One thing I would look for is potentially very high alpha, either with eyes open or closed, which often goes along with chronic fatigue or chronic pain syndromes.

If you don’t resolve the underlying stress issues, it will be like trying to bail the water out of a boat with a large hole in the bottom. Her brain has developed a way of controlling the stress situation–perhaps long ago–and now cannot let go of that. You must identify that pattern and teach her brain to release it first.
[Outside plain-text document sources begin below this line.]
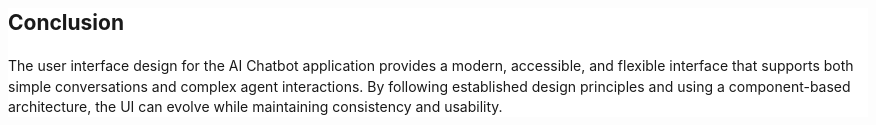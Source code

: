 ## Conclusion

The user interface design for the AI Chatbot application provides a modern, accessible, and flexible interface that supports both simple conversations and complex agent interactions. By following established design principles and using a component-based architecture, the UI can evolve while maintaining consistency and usability.
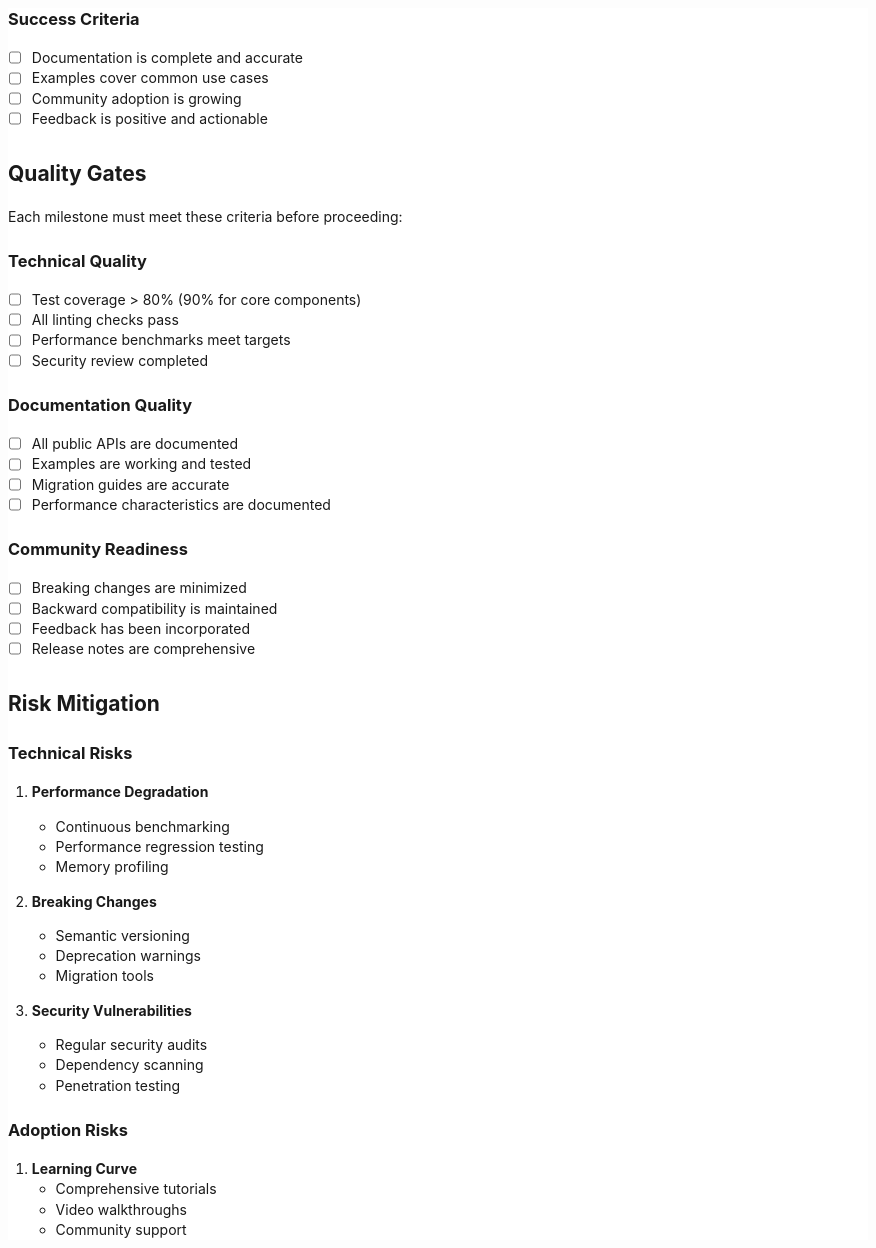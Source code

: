 ### Success Criteria
- [ ] Documentation is complete and accurate
- [ ] Examples cover common use cases
- [ ] Community adoption is growing
- [ ] Feedback is positive and actionable

## Quality Gates

Each milestone must meet these criteria before proceeding:

### Technical Quality
- [ ] Test coverage > 80% (90% for core components)
- [ ] All linting checks pass
- [ ] Performance benchmarks meet targets
- [ ] Security review completed

### Documentation Quality
- [ ] All public APIs are documented
- [ ] Examples are working and tested
- [ ] Migration guides are accurate
- [ ] Performance characteristics are documented

### Community Readiness
- [ ] Breaking changes are minimized
- [ ] Backward compatibility is maintained
- [ ] Feedback has been incorporated
- [ ] Release notes are comprehensive

## Risk Mitigation

### Technical Risks
1. **Performance Degradation**
   - Continuous benchmarking
   - Performance regression testing
   - Memory profiling

2. **Breaking Changes**
   - Semantic versioning
   - Deprecation warnings
   - Migration tools

3. **Security Vulnerabilities**
   - Regular security audits
   - Dependency scanning
   - Penetration testing

### Adoption Risks
1. **Learning Curve**
   - Comprehensive tutorials
   - Video walkthroughs
   - Community support

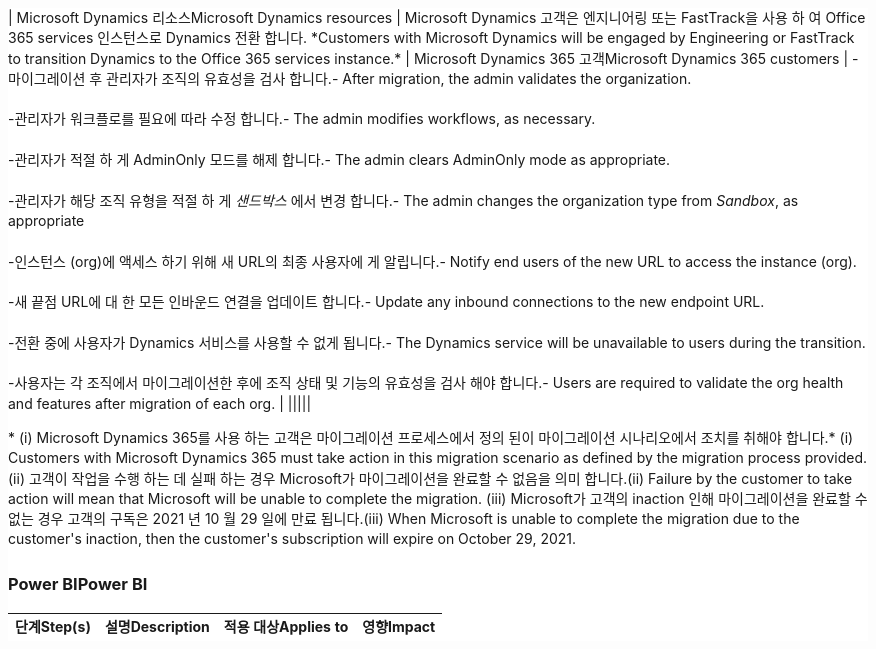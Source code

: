 | <span data-ttu-id="3c423-170">Microsoft Dynamics 리소스</span><span class="sxs-lookup"><span data-stu-id="3c423-170">Microsoft Dynamics resources</span></span> | <span data-ttu-id="3c423-171">Microsoft Dynamics 고객은 엔지니어링 또는 FastTrack을 사용 하 여 Office 365 services 인스턴스로 Dynamics 전환 합니다. \*</span><span class="sxs-lookup"><span data-stu-id="3c423-171">Customers with Microsoft Dynamics will be engaged by Engineering or FastTrack to transition Dynamics to the Office 365 services instance.\*</span></span> | <span data-ttu-id="3c423-172">Microsoft Dynamics 365 고객</span><span class="sxs-lookup"><span data-stu-id="3c423-172">Microsoft Dynamics 365 customers</span></span> | <span data-ttu-id="3c423-173">-마이그레이션 후 관리자가 조직의 유효성을 검사 합니다.</span><span class="sxs-lookup"><span data-stu-id="3c423-173">- After migration, the admin validates the organization.</span></span> <br><br> <span data-ttu-id="3c423-174">-관리자가 워크플로를 필요에 따라 수정 합니다.</span><span class="sxs-lookup"><span data-stu-id="3c423-174">- The admin modifies workflows, as necessary.</span></span> <br><br> <span data-ttu-id="3c423-175">-관리자가 적절 하 게 AdminOnly 모드를 해제 합니다.</span><span class="sxs-lookup"><span data-stu-id="3c423-175">- The admin clears AdminOnly mode as appropriate.</span></span> <br><br> <span data-ttu-id="3c423-176">-관리자가 해당 조직 유형을 적절 하 게 _샌드박스_ 에서 변경 합니다.</span><span class="sxs-lookup"><span data-stu-id="3c423-176">- The admin changes the organization type from _Sandbox_, as appropriate</span></span> <br><br> <span data-ttu-id="3c423-177">-인스턴스 (org)에 액세스 하기 위해 새 URL의 최종 사용자에 게 알립니다.</span><span class="sxs-lookup"><span data-stu-id="3c423-177">- Notify end users of the new URL to access the instance (org).</span></span> <br><br> <span data-ttu-id="3c423-178">-새 끝점 URL에 대 한 모든 인바운드 연결을 업데이트 합니다.</span><span class="sxs-lookup"><span data-stu-id="3c423-178">- Update any inbound connections to the new endpoint URL.</span></span> <br><br> <span data-ttu-id="3c423-179">-전환 중에 사용자가 Dynamics 서비스를 사용할 수 없게 됩니다.</span><span class="sxs-lookup"><span data-stu-id="3c423-179">- The Dynamics service will be unavailable to users during the transition.</span></span> <br><br> <span data-ttu-id="3c423-180">-사용자는 각 조직에서 마이그레이션한 후에 조직 상태 및 기능의 유효성을 검사 해야 합니다.</span><span class="sxs-lookup"><span data-stu-id="3c423-180">- Users are required to validate the org health and features after migration of each org.</span></span>  |
|||||

<span data-ttu-id="3c423-181">\* (i) Microsoft Dynamics 365를 사용 하는 고객은 마이그레이션 프로세스에서 정의 된이 마이그레이션 시나리오에서 조치를 취해야 합니다.</span><span class="sxs-lookup"><span data-stu-id="3c423-181">\* (i) Customers with Microsoft Dynamics 365 must take action in this migration scenario as defined by the migration process provided.</span></span> <span data-ttu-id="3c423-182">(ii) 고객이 작업을 수행 하는 데 실패 하는 경우 Microsoft가 마이그레이션을 완료할 수 없음을 의미 합니다.</span><span class="sxs-lookup"><span data-stu-id="3c423-182">(ii) Failure by the customer to take action will mean that Microsoft will be unable to complete the migration.</span></span> <span data-ttu-id="3c423-183">(iii) Microsoft가 고객의 inaction 인해 마이그레이션을 완료할 수 없는 경우 고객의 구독은 2021 년 10 월 29 일에 만료 됩니다.</span><span class="sxs-lookup"><span data-stu-id="3c423-183">(iii) When Microsoft is unable to complete the migration due to the customer's inaction, then the customer's subscription will expire on October 29, 2021.</span></span> 


### <a name="power-bi"></a><span data-ttu-id="3c423-184">Power BI</span><span class="sxs-lookup"><span data-stu-id="3c423-184">Power BI</span></span>

| <span data-ttu-id="3c423-185">단계</span><span class="sxs-lookup"><span data-stu-id="3c423-185">Step(s)</span></span> | <span data-ttu-id="3c423-186">설명</span><span class="sxs-lookup"><span data-stu-id="3c423-186">Description</span></span> | <span data-ttu-id="3c423-187">적용 대상</span><span class="sxs-lookup"><span data-stu-id="3c423-187">Applies to</span></span> | <span data-ttu-id="3c423-188">영향</span><span class="sxs-lookup"><span data-stu-id="3c423-188">Impact</span></span> |
|:-------|:-----|:-------|:-------|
Then she can begin to improve.

Alpha and Fatigue

Many of the chronic pain and chronic fatigue clients I’ve seen/worked with had problems with alpha.  There is often a lot of it, but it is often slow and doesn’t block well with eyes open or at task.   Often you will find a scooped out area around 6-8 Hz, which is a hint that there is blocked emotional material.

These are usually people who have shown highly stressed or traumatic patterns.  What differentiates them is in the strategy their brains adopt to deal with that state.  Often when you speak to them, they are more than happy to talk about the pain or fatigue but rarely have anything to say about anxiety or depression, etc.  They “wrap” the subconscious emotional pain in alpha as a way of anesthetizing themselves, and this, in fact, works quite well for a while.  Eventually, though, the emotional drive which is not being expressed or dealt with becomes somaticized and appears as a physical problem (easier to talk about and perhaps more acceptable).  Getting the alpha down and/or speeding up its peak frequency are often useful starting points. Of course, training up SMR might be effective in this process (though you have to be careful, as SMR training tends to make a person more aware of the body, which is not necessarily a good thing when your body is primarily tired or painful).